[Saved entries]
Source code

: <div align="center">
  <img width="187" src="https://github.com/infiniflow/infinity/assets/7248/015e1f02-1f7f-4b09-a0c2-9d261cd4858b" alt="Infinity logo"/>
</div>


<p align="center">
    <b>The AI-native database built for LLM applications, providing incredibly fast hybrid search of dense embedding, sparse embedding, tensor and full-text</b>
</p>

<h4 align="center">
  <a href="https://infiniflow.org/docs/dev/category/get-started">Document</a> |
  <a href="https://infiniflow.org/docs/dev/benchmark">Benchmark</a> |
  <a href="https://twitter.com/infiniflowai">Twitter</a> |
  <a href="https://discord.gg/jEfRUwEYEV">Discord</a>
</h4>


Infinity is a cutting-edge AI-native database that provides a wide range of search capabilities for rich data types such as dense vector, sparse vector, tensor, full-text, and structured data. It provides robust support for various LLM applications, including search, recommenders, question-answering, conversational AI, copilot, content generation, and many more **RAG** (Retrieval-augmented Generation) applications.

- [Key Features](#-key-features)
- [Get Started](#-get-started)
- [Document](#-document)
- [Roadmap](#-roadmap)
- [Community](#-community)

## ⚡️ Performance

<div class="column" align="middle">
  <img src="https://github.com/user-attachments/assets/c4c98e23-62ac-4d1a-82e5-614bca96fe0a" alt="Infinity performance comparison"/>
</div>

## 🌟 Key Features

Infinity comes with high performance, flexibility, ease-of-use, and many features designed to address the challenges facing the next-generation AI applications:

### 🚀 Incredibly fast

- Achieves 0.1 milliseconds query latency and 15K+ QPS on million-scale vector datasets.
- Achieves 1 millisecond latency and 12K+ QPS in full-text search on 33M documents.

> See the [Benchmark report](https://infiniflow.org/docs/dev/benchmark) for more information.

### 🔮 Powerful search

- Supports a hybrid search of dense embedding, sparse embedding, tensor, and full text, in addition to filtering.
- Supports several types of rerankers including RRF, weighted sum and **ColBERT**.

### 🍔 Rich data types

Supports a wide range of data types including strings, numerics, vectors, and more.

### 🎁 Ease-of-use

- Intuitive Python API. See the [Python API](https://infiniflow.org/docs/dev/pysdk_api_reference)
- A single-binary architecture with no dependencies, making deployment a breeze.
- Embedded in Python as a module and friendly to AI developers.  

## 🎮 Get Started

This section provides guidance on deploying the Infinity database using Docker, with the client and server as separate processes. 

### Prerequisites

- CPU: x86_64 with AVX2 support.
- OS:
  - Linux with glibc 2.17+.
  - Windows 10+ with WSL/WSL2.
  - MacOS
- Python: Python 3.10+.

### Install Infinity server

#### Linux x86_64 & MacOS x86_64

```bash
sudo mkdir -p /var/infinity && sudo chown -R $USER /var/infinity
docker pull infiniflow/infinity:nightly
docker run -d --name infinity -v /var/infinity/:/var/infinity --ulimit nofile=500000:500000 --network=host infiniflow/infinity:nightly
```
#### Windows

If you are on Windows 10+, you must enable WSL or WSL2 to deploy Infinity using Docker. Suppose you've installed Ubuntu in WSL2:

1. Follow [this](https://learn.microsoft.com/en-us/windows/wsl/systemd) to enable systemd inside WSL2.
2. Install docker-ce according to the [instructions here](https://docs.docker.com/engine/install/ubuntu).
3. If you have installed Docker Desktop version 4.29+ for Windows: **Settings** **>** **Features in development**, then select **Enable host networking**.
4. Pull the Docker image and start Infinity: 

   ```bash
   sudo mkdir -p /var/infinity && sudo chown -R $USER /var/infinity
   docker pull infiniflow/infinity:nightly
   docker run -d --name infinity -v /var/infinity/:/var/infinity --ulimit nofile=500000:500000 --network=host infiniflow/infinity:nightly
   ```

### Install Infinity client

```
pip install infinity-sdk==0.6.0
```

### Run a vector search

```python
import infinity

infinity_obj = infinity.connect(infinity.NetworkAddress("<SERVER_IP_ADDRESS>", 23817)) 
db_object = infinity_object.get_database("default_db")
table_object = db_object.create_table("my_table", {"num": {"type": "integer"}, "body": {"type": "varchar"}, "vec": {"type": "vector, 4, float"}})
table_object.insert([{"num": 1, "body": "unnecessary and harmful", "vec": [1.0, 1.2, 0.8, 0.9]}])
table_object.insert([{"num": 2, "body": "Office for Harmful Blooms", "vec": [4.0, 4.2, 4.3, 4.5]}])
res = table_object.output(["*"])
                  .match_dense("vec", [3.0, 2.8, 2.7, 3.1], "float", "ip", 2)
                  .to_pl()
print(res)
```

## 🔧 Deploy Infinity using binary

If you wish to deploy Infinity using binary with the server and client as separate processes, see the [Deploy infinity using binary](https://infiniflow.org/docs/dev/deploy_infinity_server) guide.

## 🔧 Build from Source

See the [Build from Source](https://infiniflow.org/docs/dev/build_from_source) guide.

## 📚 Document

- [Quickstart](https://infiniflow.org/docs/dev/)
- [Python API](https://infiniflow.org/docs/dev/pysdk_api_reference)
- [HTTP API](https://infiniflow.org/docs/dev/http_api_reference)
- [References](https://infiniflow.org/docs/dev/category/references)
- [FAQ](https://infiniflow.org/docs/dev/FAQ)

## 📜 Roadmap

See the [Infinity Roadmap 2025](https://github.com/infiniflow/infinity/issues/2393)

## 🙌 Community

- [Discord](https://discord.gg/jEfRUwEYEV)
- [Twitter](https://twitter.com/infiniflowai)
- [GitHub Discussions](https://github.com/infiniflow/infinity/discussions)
==
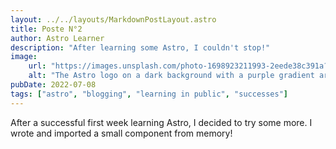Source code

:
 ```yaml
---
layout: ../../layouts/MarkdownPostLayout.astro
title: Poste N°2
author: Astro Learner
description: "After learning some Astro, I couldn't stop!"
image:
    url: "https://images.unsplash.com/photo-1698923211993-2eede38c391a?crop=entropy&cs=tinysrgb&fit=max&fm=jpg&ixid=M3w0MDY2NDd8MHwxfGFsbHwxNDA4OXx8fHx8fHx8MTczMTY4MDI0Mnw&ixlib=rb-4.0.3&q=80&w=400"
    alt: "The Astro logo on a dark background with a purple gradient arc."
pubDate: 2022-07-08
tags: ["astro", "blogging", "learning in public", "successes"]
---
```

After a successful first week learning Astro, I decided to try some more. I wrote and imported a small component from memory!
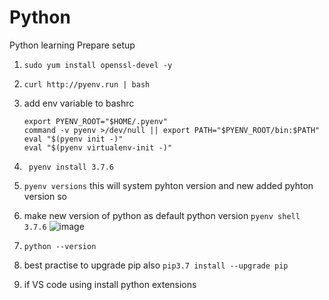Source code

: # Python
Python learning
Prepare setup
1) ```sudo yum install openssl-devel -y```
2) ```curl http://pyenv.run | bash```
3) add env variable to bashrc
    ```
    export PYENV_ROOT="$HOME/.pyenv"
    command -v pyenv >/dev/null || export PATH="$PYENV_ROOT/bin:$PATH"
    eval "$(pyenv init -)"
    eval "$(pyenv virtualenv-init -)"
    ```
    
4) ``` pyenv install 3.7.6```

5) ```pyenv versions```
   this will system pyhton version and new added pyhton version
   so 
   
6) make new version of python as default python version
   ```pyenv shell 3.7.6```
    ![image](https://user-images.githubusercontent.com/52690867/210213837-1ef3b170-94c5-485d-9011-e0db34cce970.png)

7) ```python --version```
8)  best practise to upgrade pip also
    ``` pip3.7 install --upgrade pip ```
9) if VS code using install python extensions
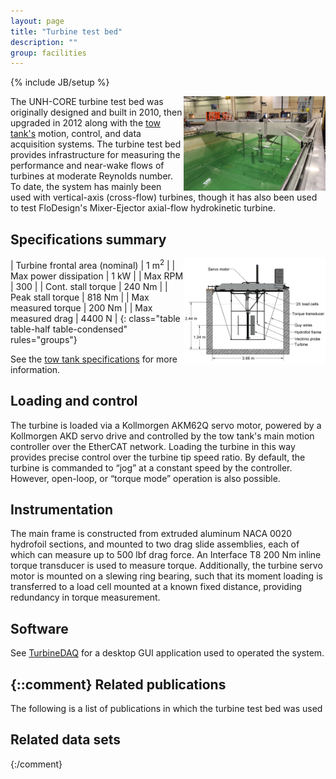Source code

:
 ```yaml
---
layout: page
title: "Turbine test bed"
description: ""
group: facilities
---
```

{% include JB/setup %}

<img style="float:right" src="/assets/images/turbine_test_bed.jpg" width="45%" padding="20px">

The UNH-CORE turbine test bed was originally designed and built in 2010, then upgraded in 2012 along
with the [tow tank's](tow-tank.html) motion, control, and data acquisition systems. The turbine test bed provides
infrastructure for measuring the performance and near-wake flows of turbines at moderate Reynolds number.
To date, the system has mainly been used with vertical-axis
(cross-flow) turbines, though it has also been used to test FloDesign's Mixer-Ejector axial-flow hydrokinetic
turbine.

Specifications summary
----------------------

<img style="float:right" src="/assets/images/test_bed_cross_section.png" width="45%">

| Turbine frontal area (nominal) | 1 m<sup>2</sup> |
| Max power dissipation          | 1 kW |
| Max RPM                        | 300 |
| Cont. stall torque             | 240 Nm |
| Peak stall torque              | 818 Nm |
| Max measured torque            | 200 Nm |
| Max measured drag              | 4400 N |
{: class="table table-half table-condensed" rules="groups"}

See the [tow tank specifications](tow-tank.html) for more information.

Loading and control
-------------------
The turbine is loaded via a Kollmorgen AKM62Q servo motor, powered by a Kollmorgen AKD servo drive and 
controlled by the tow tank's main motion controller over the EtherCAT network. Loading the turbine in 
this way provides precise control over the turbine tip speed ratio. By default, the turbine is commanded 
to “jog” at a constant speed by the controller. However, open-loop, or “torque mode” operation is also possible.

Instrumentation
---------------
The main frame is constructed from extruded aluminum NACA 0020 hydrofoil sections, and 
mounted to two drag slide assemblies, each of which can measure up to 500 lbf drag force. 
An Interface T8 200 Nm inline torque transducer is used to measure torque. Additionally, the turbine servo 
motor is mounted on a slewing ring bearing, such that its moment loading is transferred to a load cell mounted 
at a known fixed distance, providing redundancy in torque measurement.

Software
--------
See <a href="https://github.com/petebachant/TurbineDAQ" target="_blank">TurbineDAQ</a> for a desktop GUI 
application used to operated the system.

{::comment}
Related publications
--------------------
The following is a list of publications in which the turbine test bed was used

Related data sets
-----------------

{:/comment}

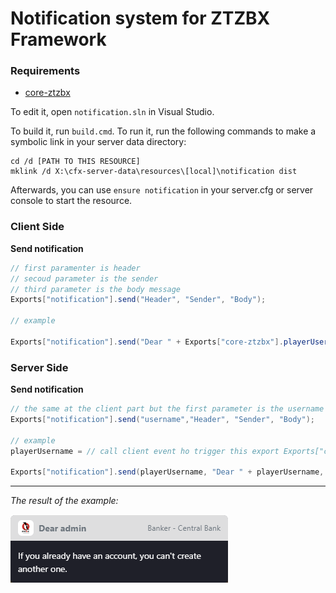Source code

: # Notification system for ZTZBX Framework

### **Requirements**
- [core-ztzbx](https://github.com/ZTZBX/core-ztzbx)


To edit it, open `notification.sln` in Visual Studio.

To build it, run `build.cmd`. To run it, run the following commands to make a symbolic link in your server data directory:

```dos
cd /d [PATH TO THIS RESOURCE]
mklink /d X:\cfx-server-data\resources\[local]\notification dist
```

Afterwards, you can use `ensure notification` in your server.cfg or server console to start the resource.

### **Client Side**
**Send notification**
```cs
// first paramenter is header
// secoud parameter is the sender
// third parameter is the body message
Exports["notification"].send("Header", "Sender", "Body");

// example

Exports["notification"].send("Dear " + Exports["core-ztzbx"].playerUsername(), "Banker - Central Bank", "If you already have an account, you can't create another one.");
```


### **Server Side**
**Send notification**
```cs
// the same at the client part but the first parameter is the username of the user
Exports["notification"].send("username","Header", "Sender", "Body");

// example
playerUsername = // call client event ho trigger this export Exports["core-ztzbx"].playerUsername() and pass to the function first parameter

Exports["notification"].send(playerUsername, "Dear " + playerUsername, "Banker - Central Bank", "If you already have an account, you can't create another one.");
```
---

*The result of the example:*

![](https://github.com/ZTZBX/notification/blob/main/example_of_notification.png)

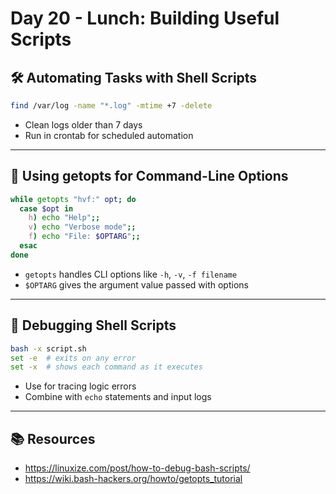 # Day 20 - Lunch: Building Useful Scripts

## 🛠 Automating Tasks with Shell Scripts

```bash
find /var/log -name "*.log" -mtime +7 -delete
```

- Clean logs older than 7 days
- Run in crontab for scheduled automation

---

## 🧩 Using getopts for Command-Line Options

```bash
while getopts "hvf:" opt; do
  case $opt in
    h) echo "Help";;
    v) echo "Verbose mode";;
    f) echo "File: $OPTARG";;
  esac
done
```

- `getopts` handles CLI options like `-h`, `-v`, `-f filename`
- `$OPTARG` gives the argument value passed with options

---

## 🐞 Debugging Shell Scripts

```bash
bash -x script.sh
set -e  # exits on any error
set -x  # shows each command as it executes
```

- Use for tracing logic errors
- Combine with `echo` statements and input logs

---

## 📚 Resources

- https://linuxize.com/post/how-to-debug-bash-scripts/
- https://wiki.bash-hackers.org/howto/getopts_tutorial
* * *
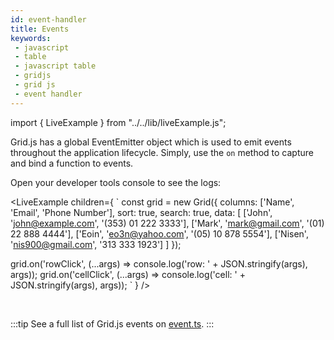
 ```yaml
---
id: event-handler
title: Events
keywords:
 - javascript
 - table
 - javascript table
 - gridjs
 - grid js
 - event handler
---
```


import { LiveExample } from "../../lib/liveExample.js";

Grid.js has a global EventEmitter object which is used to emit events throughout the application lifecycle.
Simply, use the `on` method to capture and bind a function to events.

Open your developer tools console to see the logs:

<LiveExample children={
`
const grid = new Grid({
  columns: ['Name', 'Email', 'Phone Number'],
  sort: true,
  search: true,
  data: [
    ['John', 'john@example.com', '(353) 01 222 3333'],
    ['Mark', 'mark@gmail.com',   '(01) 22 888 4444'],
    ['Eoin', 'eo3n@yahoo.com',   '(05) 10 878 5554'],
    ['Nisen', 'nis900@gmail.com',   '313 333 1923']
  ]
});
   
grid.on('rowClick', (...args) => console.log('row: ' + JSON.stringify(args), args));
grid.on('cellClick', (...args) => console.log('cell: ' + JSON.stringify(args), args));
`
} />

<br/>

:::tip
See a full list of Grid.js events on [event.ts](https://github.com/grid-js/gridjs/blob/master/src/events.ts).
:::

→ What the task asks: The answer must be every line from the entries above that holds the string "list".

→ Solution for this problem:
The following is a list of publications in which the turbine test bed was used
See a full list of Grid.js events on [event.ts](https://github.com/grid-js/gridjs/blob/master/src/events.ts).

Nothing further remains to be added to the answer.